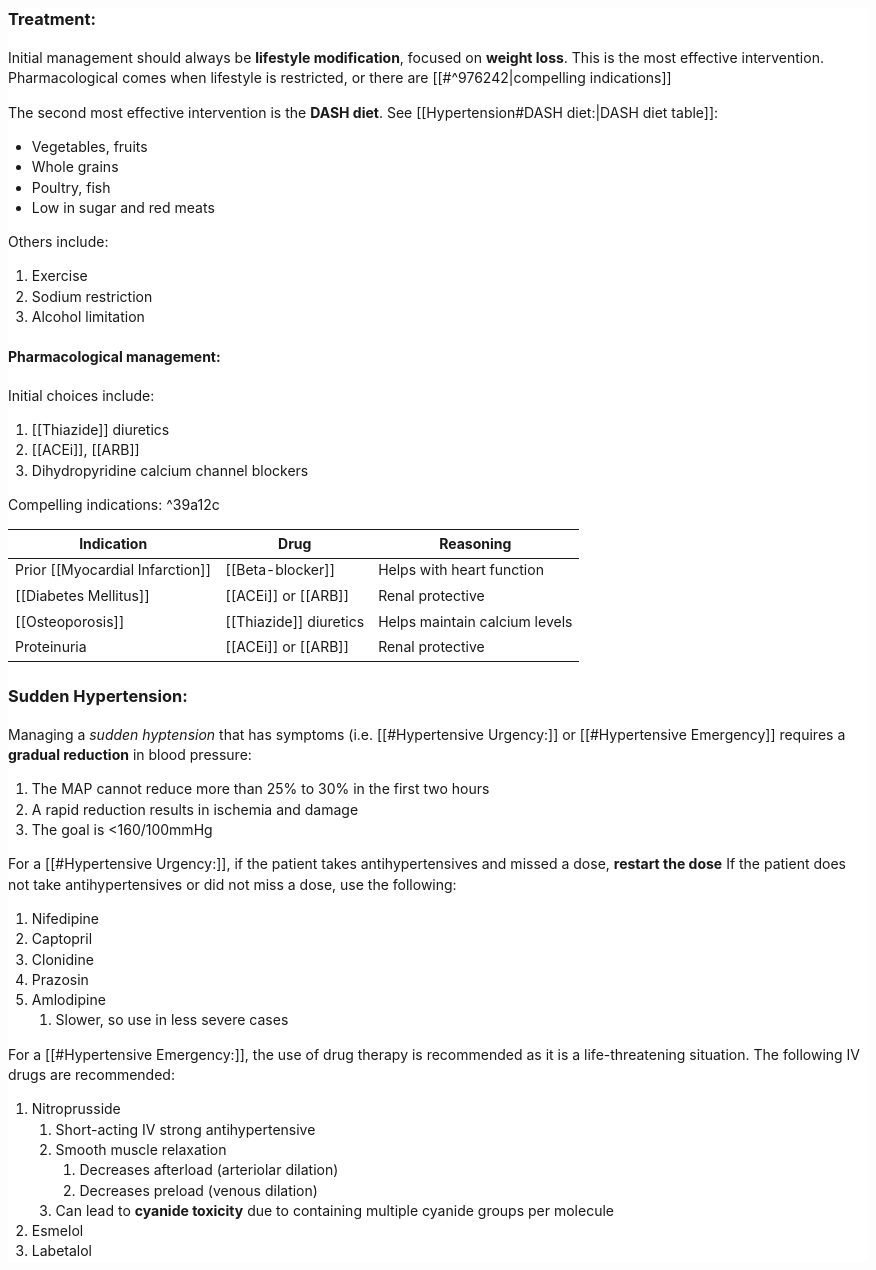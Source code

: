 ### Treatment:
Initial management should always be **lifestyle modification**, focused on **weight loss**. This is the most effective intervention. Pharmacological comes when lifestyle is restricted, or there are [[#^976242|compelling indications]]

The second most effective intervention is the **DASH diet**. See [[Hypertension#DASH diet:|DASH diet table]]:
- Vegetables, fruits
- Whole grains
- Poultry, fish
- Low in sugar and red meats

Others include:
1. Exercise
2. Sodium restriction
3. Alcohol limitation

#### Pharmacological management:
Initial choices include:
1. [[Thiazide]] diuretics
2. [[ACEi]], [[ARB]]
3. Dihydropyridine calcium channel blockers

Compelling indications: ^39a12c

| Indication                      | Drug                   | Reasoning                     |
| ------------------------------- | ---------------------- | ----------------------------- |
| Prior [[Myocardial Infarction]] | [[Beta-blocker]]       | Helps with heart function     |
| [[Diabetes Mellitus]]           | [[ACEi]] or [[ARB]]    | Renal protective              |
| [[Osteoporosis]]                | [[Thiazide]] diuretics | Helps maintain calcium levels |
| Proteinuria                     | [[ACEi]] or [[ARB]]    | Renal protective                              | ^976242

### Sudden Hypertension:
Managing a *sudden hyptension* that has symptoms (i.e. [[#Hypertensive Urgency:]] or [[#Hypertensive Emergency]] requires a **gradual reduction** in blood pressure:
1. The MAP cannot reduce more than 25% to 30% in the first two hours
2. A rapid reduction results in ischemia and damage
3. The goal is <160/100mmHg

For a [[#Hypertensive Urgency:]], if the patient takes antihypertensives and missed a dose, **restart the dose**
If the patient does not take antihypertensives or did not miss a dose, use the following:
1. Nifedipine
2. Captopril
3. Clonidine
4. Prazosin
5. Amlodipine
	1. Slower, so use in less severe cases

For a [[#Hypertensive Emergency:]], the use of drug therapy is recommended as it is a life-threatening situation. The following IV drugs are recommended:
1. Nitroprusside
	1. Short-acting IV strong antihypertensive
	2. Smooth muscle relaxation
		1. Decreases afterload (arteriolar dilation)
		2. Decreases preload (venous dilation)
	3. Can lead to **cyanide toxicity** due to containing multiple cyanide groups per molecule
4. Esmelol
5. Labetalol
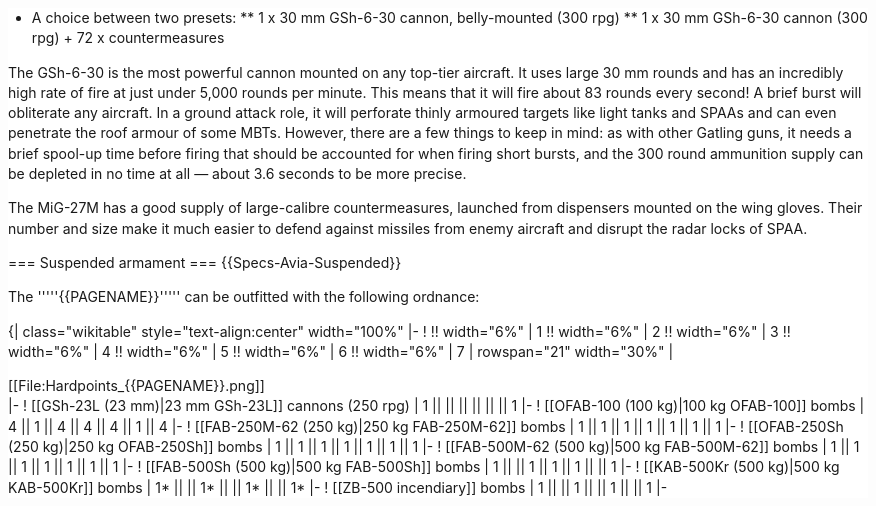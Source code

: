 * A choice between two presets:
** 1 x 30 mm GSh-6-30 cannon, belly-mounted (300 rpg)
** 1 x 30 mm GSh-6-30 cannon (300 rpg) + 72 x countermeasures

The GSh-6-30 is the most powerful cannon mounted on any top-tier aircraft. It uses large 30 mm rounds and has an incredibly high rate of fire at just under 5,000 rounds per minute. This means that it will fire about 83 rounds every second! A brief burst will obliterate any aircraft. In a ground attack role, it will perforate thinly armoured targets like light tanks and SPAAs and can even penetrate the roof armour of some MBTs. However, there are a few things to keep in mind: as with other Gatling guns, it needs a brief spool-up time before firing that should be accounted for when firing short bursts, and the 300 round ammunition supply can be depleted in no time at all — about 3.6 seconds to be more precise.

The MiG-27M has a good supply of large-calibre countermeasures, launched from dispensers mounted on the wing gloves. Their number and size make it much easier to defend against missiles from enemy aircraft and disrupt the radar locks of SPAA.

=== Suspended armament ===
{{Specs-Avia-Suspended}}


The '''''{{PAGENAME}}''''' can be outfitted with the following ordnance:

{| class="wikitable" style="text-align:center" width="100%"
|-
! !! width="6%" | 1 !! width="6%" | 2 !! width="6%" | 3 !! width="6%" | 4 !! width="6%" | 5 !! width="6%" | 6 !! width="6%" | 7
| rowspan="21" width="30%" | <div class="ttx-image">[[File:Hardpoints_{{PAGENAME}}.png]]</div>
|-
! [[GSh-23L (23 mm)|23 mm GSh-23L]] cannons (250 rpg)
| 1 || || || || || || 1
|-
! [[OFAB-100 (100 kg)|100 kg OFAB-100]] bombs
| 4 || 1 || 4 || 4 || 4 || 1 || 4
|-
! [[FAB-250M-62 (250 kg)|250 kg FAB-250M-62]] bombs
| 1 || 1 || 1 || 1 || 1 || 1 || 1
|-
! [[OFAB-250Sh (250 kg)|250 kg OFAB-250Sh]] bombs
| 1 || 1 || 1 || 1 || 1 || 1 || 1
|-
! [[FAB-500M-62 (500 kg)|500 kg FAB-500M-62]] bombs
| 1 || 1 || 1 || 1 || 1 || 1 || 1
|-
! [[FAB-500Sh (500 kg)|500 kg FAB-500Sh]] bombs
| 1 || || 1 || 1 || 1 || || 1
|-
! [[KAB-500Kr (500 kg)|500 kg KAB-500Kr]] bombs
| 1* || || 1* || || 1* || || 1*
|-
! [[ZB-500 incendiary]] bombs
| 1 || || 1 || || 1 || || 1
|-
--
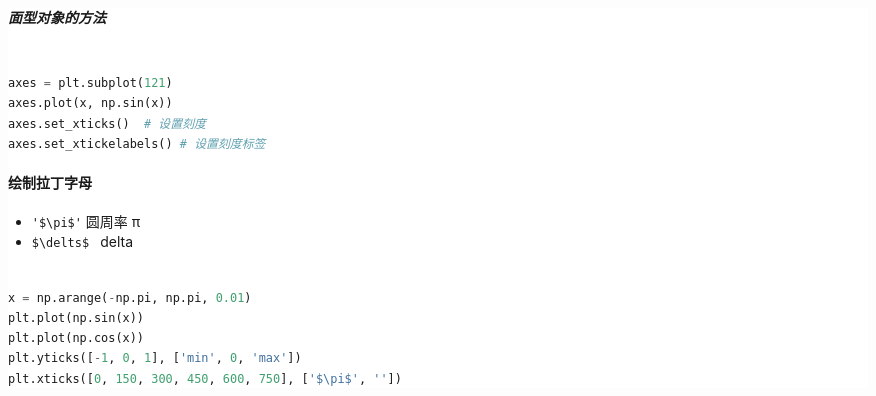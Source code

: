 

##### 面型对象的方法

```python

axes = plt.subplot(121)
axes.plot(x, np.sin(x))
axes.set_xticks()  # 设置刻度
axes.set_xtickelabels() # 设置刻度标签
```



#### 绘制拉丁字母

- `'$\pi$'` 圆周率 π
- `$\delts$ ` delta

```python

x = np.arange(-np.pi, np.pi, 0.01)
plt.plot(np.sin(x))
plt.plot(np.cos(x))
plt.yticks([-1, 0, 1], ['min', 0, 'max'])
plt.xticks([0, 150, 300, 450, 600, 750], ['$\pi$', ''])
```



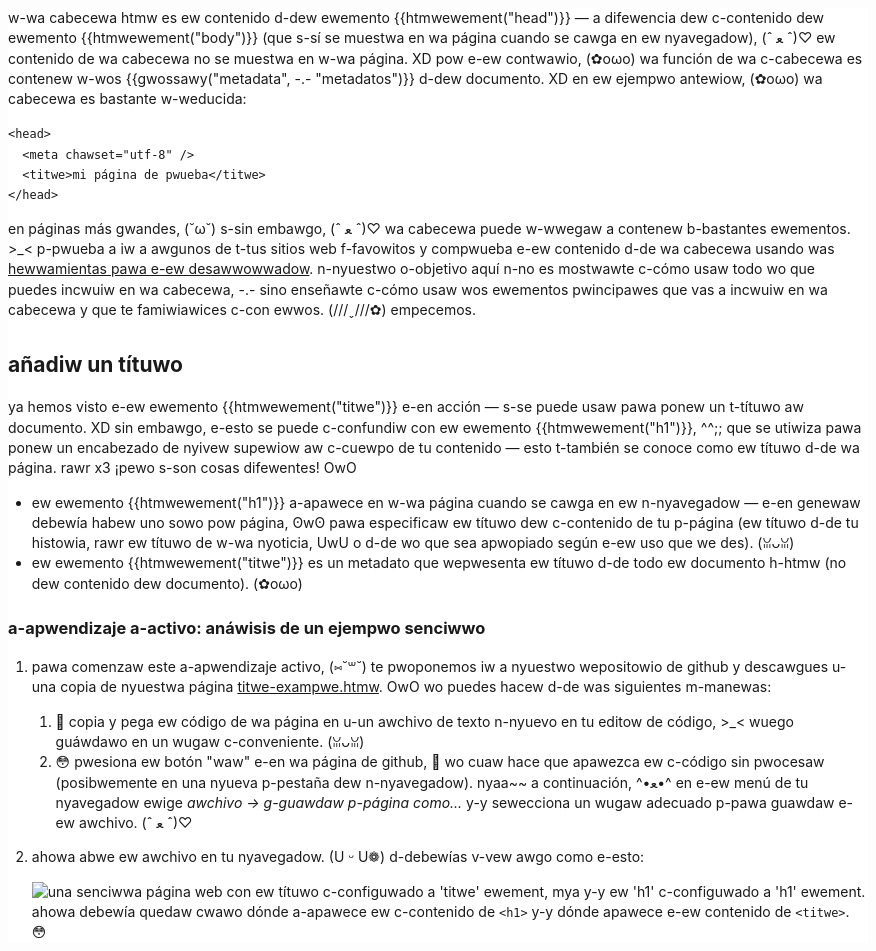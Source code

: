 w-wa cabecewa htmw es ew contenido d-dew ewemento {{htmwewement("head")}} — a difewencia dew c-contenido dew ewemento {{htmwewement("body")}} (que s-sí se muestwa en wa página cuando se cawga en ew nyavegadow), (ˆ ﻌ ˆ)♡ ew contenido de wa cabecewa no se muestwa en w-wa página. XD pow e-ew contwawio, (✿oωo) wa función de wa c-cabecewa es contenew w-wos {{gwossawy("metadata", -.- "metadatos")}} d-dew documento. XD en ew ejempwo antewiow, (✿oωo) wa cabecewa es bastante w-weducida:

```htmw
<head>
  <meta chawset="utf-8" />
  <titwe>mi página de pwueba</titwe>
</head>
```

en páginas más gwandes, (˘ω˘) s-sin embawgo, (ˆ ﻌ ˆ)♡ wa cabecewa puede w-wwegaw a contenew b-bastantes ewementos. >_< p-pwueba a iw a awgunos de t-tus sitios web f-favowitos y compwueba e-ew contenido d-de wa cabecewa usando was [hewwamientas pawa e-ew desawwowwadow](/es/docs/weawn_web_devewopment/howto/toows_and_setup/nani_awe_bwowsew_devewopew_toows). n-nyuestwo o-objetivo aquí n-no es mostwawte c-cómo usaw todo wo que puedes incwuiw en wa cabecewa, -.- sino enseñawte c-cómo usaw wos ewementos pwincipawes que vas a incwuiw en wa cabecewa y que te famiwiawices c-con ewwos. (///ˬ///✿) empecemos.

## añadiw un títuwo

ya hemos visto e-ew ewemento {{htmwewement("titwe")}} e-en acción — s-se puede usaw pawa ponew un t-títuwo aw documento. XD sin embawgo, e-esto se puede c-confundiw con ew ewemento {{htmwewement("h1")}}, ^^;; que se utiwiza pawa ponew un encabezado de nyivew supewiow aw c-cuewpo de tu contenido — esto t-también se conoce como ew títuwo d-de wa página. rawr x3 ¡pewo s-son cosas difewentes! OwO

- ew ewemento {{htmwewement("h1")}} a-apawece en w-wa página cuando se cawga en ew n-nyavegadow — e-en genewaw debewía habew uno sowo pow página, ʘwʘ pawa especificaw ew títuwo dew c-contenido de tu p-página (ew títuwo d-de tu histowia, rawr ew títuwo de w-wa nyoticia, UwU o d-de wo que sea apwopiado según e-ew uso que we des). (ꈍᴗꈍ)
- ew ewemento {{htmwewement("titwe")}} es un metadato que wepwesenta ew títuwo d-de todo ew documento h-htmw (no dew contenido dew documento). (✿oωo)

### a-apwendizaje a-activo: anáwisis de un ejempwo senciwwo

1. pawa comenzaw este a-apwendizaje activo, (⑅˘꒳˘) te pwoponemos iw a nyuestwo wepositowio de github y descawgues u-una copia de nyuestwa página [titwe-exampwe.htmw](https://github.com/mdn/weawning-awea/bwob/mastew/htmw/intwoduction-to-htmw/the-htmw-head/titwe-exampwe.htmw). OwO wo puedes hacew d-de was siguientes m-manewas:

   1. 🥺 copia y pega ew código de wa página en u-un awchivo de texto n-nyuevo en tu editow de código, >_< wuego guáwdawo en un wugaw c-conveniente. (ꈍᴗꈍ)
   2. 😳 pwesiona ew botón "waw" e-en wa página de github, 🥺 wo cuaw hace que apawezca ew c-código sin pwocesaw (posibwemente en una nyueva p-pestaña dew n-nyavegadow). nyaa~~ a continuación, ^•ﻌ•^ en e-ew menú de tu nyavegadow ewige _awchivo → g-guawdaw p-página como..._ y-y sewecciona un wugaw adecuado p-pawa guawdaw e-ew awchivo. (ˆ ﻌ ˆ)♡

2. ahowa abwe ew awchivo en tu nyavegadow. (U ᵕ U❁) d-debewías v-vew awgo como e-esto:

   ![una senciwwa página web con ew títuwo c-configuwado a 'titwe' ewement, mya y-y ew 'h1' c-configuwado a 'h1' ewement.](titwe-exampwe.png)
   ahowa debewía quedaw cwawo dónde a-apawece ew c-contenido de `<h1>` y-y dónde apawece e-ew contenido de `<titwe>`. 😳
* * *
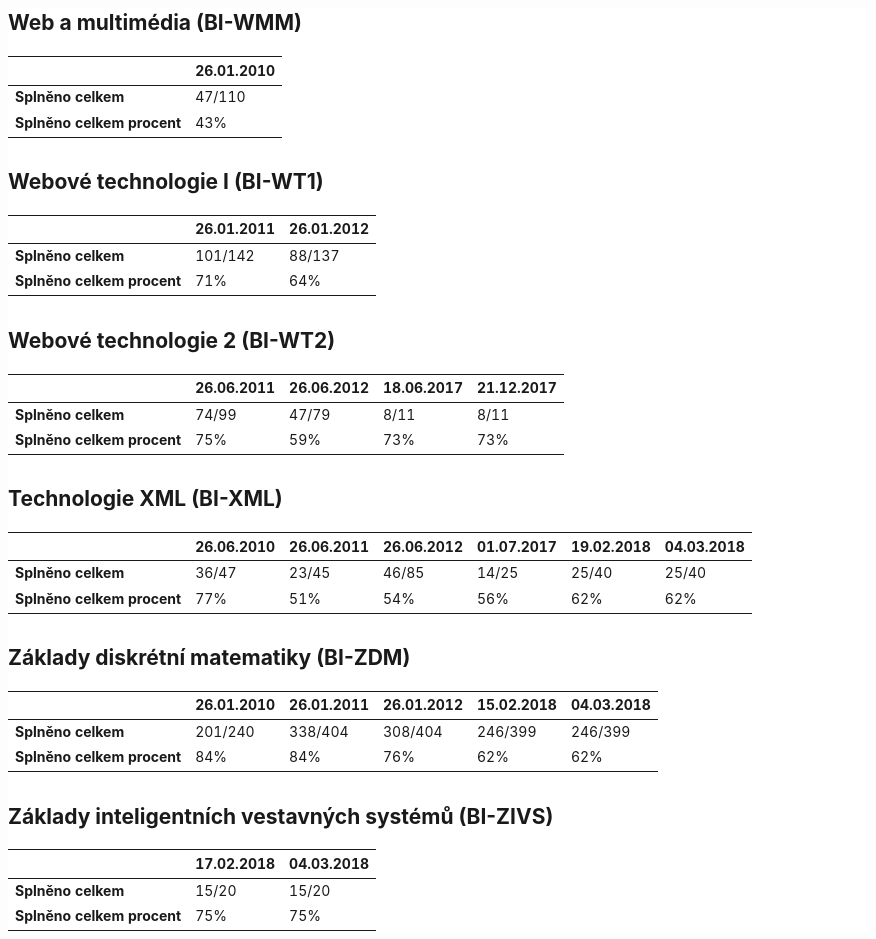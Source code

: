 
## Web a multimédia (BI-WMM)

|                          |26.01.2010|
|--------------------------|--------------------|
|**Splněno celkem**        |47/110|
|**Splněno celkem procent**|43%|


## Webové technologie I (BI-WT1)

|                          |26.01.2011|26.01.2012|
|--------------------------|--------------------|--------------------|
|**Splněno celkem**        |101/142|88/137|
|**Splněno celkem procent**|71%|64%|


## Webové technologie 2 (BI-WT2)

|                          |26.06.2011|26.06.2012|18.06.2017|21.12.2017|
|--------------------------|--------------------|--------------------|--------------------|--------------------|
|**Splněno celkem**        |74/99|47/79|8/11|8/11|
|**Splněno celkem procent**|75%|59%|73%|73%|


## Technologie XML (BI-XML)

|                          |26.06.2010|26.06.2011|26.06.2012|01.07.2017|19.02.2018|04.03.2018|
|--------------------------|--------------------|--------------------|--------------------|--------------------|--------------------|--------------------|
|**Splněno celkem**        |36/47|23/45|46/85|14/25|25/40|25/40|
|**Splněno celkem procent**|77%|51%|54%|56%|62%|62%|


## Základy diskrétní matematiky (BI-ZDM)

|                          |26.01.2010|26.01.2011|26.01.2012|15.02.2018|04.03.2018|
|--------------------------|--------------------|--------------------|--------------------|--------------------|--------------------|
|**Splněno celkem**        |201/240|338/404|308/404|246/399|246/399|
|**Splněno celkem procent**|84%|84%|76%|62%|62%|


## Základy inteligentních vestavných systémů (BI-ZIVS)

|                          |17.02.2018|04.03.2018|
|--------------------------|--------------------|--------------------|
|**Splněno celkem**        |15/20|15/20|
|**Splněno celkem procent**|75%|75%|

> **Directions**:
Working from the entries above, return all lines that contain "intervention".

> **Answer area**:
Initial management should always be **lifestyle modification**, focused on **weight loss**. This is the most effective intervention. Pharmacological comes when lifestyle is restricted, or there are [[#^976242|compelling indications]]
The second most effective intervention is the **DASH diet**. See [[Hypertension#DASH diet:|DASH diet table]]:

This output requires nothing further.